In 2008 BCCI came up with an idea of a T20 league based on the format of English football where players from different nations come together and play for the same side.
In 2008 BCCI came up with an idea of a T20 league based on the format of English football where players from different nations come together and play for the same side. Not too many people tipped this to be successful and their reasons were quite understandable. For years, cricket was seen as gentlemen’s game and suddenly, we had teams being sold and players being bid for. Amid criticism, the IPL finally started and in the inaugural match, Sourav Ganguly’s Kolkata Knight Riders took on Rahul Dravid’s Royal Challengers Bangalore.
With the ball in hand were two Indian fast bowlers, Praveen Kumar and Zaheer Khan while on strike was New Zealand’s Brendon McCullum. The crowd at M Chinnaswamy stadium had no idea what they were going to witness. McCullum smoked the bowlers all around the park. He was the synonym of destruction that day smashing 13 sixes and 10 fours and raced his way to 158 runs from 73 balls. For the first time, the crowd was cheering as two Indians were being thrashed by an overseas batsman. The importance of that innings reflects in the fact that second highest individual score of that match was 20 by Ricky Ponting.

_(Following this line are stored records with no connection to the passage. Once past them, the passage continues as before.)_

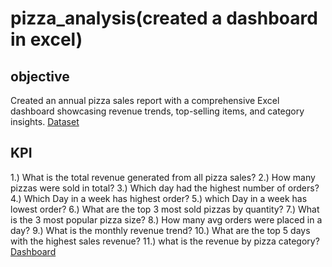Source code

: # pizza_analysis(created a dashboard in excel)
## objective
Created an annual pizza sales report with a comprehensive Excel dashboard showcasing revenue trends, top-selling items, and category insights.
<a href="https://github.com/siddharthsinghnegi/pizza_analysis/blob/main/pizza_sales%20excel%20file.xlsx">Dataset</a>
## KPI
1.)	What is the total revenue generated from all pizza sales?
2.)	How many pizzas were sold in total?
3.)	Which day had the highest number of orders?
4.)	Which Day in a week has highest order?
5.)	which Day in a week has lowest order?
6.)	What are the top 3 most sold pizzas by quantity?
7.)	What is the 3 most popular pizza size?
8.)	How many avg orders were placed in a day?
9.)	What is the monthly revenue trend?
10.)	What are the top 5 days with the highest sales revenue?
11.)	what is the revenue by pizza category?
<a href="https://github.com/siddharthsinghnegi/pizza_analysis/blob/main/Screenshot%202025-08-03%20135155.png">Dashboard</a>
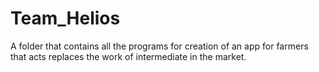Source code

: # Team_Helios
A folder that contains all the programs for creation of an app for farmers that acts replaces the work of intermediate in the market.
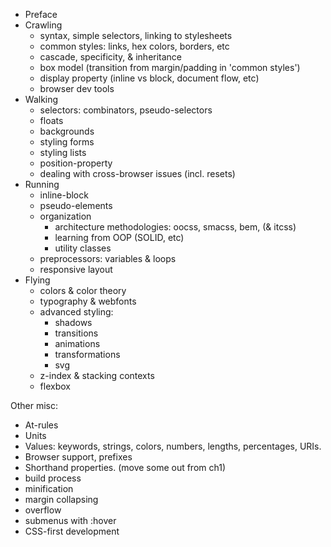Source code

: * Preface
* Crawling
  * syntax, simple selectors, linking to stylesheets
  * common styles: links, hex colors, borders, etc
  * cascade, specificity, & inheritance
  * box model (transition from margin/padding in 'common styles')
  * display property (inline vs block, document flow, etc)
  * browser dev tools
* Walking
  * selectors: combinators, pseudo-selectors
  * floats
  * backgrounds
  * styling forms
  * styling lists
  * position-property
  * dealing with cross-browser issues (incl. resets)
* Running
  * inline-block
  * pseudo-elements
  * organization
    * architecture methodologies: oocss, smacss, bem, (& itcss)
    * learning from OOP (SOLID, etc)
    * utility classes
  * preprocessors: variables & loops
  * responsive layout
* Flying
  * colors & color theory
  * typography & webfonts
  * advanced styling:
    * shadows
    * transitions
    * animations
    * transformations
    * svg
  * z-index & stacking contexts
  * flexbox

Other misc:

* At-rules
* Units
* Values: keywords, strings, colors, numbers, lengths, percentages, URIs.
* Browser support, prefixes
* Shorthand properties. (move some out from ch1)
* build process
* minification
* margin collapsing
* overflow
* submenus with :hover
* CSS-first development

The elder generation had seen the likes of Sir Vivian Richards and Gordon Greenidge, the younger generation had heard the legends of Sanath Jayasuriya and Shahid Afridi but neither of them had seen something as fascinating as Brendon McCullum’s knock on that day. The Sachin Tendulkar style straight drives were missing, he didn’t play any typical Brian Lara cut shots and there were no Azharuddin flicks either yet that innings was very special for different reasons. To hit the ball so hard for so long and with such precision was special. It was a unique innings by the former Kiwi captain.
Suddenly, India had the entire world’s attention. The cricket boards who opposed this idea wanted their players to be a part of it, the experts who criticised IPl were sitting in the panels and the players who thought of giving it a skip kept reducing in numbers. The Indian Premier League opened doors for many other tournaments of the same format. However, none of them could replicate the success.
The thrill and excitement of IPL is unparalleled and unmatched. Even the thought of watching Chris Gayle and Virat Kohli open the batting followed by Ab De Villiers is enough to make you sit right at the edge of your seat. As we enter the 10th season of IPL, a lot has changed in terms of strategies, players’ approach and team combinations but the impact this tournament has had on cricket is unbelievable.
IPL deserves some credit for more 400+ scores in ODIs and a far more aggressive approach in Test cricket. These days even 350 score is not considered safe in 50-over format and it has to do a lot the way batsmen bat in T20s. All of this and a lot more changed when Brendon McCullum took stance on 20th April 2008 and decided to go all out. That one knock certainly changed cricket forever.